Conclusion, limitations, and future work

This study aimed to design and develop a generative AI-integrated metaverse to foster visitors’ interest and curiosity in exploring the cultural heritage of Lamphun Brocade Fabric. The metaverse environment incorporates digitized representations of the fabric, interactive behaviors, and gamified features to enhance the learning experience and promote cultural knowledge. Following the system’s development, university students participated in evaluations through structured questionnaires. The evaluations using the System Usability Scale, User Engagement Scale, and open-ended questionnaires demonstrated that the metaverse effectively supports participants in terms of usability, immersion, and AI-driven interactions. A key factor in its effectiveness is the high quality of digitalization methods and realistic graphics, combined with the gamification module, which transformed the perception of the museum from being dull to a source of enjoyment and engagement. However, several challenges must be addressed to further improve the implementation of generative AI in the metaverse. These include optimizing the AI’s responsiveness to reduce lag and inconsistencies, enhancing the naturalness of the AI’s tone of voice, and addressing inaccuracies in AI-provided information. Additionally, hygiene concerns related to shared VR equipment must be resolved through proper cleaning protocols, especially for public museums or universities that plan to use shared virtual reality equipment.
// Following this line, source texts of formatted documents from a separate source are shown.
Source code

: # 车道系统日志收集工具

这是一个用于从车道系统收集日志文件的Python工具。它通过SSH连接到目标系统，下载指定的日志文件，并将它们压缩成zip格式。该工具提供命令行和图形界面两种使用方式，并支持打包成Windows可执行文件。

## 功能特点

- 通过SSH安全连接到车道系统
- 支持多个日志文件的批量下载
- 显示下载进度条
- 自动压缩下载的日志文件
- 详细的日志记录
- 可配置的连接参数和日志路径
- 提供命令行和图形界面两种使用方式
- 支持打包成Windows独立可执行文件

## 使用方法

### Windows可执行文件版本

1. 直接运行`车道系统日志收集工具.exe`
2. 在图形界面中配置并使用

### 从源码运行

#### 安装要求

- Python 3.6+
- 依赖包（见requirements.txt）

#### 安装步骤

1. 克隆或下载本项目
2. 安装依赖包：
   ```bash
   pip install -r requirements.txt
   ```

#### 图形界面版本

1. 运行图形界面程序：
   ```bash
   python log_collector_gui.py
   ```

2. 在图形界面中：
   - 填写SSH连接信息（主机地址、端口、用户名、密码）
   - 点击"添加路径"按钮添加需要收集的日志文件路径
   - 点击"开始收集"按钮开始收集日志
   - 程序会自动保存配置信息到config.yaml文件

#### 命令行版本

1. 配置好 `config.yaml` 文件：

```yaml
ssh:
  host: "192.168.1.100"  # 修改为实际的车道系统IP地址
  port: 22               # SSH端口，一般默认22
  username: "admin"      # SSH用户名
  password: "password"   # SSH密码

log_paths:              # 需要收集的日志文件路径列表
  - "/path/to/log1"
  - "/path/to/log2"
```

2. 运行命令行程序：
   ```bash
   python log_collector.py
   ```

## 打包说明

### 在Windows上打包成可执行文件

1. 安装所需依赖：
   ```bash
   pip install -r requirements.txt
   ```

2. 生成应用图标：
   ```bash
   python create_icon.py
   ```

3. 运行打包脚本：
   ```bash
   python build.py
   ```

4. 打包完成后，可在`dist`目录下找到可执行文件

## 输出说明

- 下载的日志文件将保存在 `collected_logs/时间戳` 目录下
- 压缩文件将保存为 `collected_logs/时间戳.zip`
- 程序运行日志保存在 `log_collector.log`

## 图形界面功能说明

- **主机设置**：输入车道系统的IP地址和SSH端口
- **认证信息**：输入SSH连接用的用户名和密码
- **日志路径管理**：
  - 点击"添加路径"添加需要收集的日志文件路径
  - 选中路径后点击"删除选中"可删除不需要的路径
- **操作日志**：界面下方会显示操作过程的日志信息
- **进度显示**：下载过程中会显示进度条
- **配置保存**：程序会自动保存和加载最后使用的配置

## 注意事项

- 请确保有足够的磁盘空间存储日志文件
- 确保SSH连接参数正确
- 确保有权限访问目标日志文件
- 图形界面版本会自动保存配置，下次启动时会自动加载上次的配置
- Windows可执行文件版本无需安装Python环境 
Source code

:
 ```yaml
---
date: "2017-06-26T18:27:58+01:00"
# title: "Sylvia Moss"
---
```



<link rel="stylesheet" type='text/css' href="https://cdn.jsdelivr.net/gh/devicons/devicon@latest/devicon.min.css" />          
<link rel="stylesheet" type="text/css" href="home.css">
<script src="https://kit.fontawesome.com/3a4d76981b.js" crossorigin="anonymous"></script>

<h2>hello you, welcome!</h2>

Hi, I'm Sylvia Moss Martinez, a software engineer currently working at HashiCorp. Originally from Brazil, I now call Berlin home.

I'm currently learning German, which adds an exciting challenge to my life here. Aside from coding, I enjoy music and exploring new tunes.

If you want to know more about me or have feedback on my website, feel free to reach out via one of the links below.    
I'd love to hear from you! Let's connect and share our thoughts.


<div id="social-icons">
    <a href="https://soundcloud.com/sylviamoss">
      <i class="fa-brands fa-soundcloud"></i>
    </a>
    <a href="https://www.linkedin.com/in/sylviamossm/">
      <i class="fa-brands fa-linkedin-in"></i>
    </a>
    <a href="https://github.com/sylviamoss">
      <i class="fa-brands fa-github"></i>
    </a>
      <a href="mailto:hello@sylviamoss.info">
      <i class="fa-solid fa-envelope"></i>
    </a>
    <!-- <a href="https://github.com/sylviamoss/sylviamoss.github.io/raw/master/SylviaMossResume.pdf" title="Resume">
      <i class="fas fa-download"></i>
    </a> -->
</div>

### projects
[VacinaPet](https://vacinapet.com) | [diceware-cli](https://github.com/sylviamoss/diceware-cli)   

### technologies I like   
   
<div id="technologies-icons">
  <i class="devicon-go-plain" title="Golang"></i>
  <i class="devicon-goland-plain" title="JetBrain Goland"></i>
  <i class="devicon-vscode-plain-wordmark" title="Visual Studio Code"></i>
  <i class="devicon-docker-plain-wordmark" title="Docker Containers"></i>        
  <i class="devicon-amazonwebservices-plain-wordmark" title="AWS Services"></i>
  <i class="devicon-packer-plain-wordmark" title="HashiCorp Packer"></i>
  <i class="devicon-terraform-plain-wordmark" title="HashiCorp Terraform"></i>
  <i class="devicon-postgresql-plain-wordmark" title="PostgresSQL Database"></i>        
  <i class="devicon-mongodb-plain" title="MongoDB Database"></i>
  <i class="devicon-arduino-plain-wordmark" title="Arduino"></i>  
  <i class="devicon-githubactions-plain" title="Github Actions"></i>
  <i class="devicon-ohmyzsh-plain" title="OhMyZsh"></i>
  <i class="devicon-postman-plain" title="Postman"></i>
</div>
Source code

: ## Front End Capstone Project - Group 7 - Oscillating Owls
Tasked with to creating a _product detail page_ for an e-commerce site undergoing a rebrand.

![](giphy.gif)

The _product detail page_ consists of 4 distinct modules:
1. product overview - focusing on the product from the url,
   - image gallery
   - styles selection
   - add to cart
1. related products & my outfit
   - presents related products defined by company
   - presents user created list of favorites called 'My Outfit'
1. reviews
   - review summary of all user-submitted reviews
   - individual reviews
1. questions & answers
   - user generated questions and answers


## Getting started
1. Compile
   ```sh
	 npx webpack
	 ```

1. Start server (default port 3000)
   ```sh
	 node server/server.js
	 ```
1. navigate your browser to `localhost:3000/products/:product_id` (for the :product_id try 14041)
This study has several limitations that should be considered in future research. First, the participant pool consisted primarily of university students, which may not fully represent the diverse usability needs and experiences of the broader population. Second, the study was conducted in a laboratory setting with high-performance PCs and advanced VR equipment, which may not reflect the typical hardware available to the general public. This controlled environment could influence both usability and system performance when compared to more modest or varied settings. Lastly, the duration of use was limited, potentially restricting participants’ ability to fully explore and interact with all system features. Future research should address these limitations by including a more diverse participant pool, testing the system in different physical environments and hardware contexts, and extending the usage period to evaluate sustained engagement and long-term usability (Chudasri et al., 2020; Nisi et al., 2020).

Future iterations of this system will incorporate AI-driven enhancements to address these challenges and improve the user experience. Specifically, dynamic non-player character tour guides, powered by conversational AI, will be developed to provide personalized and interactive experiences. These NPCs will offer context-specific guidance, address visitors’ questions through voice or text, and adapt their interactions based on user behavior and preferences. For example, NPCs could accompany visitors during their exploration, providing detailed insights into cultural artifacts and guiding them through gamified tasks. To further enhance immersion, advanced VR hardware, such as haptic gloves, will be integrated to replace traditional controllers, enabling more precise and natural interactions. Additionally, future research will expand the participant demographics beyond university students to include individuals from diverse age groups and cultural backgrounds, ensuring a broader and more inclusive evaluation of the system’s usability and effectiveness.